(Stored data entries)

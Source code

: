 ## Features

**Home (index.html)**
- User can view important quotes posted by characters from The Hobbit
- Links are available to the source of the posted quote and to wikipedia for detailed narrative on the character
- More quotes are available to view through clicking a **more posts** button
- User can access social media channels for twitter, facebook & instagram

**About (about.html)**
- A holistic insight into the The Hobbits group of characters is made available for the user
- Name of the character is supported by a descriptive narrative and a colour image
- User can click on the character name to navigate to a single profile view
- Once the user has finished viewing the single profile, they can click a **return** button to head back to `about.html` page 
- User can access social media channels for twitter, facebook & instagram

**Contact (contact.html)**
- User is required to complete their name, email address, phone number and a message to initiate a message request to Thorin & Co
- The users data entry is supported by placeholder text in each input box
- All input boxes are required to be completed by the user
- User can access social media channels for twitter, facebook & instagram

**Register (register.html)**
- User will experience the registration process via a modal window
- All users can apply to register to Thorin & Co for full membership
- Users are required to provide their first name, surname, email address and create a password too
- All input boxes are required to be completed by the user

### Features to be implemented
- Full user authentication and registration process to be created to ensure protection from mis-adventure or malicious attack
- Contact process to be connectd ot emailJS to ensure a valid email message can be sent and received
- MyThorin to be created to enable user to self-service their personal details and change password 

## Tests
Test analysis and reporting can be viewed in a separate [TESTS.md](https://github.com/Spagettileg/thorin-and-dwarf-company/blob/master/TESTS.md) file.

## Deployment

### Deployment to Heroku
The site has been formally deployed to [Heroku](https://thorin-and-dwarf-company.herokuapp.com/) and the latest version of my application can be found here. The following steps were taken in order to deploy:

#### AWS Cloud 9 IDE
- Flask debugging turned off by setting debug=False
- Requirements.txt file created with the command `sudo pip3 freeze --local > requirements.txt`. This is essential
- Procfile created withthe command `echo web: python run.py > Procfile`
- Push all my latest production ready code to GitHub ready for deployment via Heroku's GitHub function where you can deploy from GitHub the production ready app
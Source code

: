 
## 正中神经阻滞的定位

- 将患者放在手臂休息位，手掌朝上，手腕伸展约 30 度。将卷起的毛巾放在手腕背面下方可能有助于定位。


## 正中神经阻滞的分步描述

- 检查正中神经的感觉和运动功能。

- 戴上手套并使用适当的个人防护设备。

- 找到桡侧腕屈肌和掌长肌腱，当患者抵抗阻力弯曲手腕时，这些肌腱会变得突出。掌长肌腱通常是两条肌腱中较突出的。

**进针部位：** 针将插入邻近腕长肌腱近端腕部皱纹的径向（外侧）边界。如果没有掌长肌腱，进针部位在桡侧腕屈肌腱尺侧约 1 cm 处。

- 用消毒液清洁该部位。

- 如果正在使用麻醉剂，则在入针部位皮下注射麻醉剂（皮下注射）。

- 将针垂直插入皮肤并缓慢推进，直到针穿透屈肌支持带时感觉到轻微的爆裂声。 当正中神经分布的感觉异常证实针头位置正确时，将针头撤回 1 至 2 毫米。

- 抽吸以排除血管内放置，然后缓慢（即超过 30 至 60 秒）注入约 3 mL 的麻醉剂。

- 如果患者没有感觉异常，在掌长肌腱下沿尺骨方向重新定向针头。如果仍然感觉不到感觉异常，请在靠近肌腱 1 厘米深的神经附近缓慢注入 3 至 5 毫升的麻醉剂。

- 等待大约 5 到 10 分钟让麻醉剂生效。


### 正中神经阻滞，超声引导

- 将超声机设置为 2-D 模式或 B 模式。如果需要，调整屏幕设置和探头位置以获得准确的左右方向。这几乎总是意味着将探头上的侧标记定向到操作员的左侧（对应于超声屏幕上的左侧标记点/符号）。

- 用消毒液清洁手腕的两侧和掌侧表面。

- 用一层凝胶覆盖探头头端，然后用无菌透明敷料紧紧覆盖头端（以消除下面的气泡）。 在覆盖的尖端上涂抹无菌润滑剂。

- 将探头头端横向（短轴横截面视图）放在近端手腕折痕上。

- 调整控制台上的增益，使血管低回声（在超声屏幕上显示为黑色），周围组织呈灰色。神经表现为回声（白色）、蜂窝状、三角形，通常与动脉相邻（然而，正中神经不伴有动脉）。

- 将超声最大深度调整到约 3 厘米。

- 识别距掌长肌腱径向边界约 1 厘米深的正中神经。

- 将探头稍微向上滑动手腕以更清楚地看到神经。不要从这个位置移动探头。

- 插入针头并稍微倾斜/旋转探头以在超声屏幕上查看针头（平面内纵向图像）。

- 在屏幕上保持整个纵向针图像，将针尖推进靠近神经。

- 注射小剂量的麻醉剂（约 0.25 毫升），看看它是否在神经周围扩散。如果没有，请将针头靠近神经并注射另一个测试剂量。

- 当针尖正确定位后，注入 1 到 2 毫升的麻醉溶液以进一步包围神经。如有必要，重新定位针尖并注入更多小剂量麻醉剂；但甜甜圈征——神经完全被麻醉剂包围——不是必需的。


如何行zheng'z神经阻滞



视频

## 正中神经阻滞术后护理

Problem to work on — Please copy the lines in the records above between the one holding "## 正中神经阻滞的分步描述" and the one holding "- 将超声机设置为 2-D", inclusive, exactly and with no other line.

Reply to the task —
## 正中神经阻滞的分步描述

- 检查正中神经的感觉和运动功能。

- 戴上手套并使用适当的个人防护设备。

- 找到桡侧腕屈肌和掌长肌腱，当患者抵抗阻力弯曲手腕时，这些肌腱会变得突出。掌长肌腱通常是两条肌腱中较突出的。

**进针部位：** 针将插入邻近腕长肌腱近端腕部皱纹的径向（外侧）边界。如果没有掌长肌腱，进针部位在桡侧腕屈肌腱尺侧约 1 cm 处。

- 用消毒液清洁该部位。

- 如果正在使用麻醉剂，则在入针部位皮下注射麻醉剂（皮下注射）。

- 将针垂直插入皮肤并缓慢推进，直到针穿透屈肌支持带时感觉到轻微的爆裂声。 当正中神经分布的感觉异常证实针头位置正确时，将针头撤回 1 至 2 毫米。

- 抽吸以排除血管内放置，然后缓慢（即超过 30 至 60 秒）注入约 3 mL 的麻醉剂。

- 如果患者没有感觉异常，在掌长肌腱下沿尺骨方向重新定向针头。如果仍然感觉不到感觉异常，请在靠近肌腱 1 厘米深的神经附近缓慢注入 3 至 5 毫升的麻醉剂。

- 等待大约 5 到 10 分钟让麻醉剂生效。


### 正中神经阻滞，超声引导

- 将超声机设置为 2-D 模式或 B 模式。如果需要，调整屏幕设置和探头位置以获得准确的左右方向。这几乎总是意味着将探头上的侧标记定向到操作员的左侧（对应于超声屏幕上的左侧标记点/符号）。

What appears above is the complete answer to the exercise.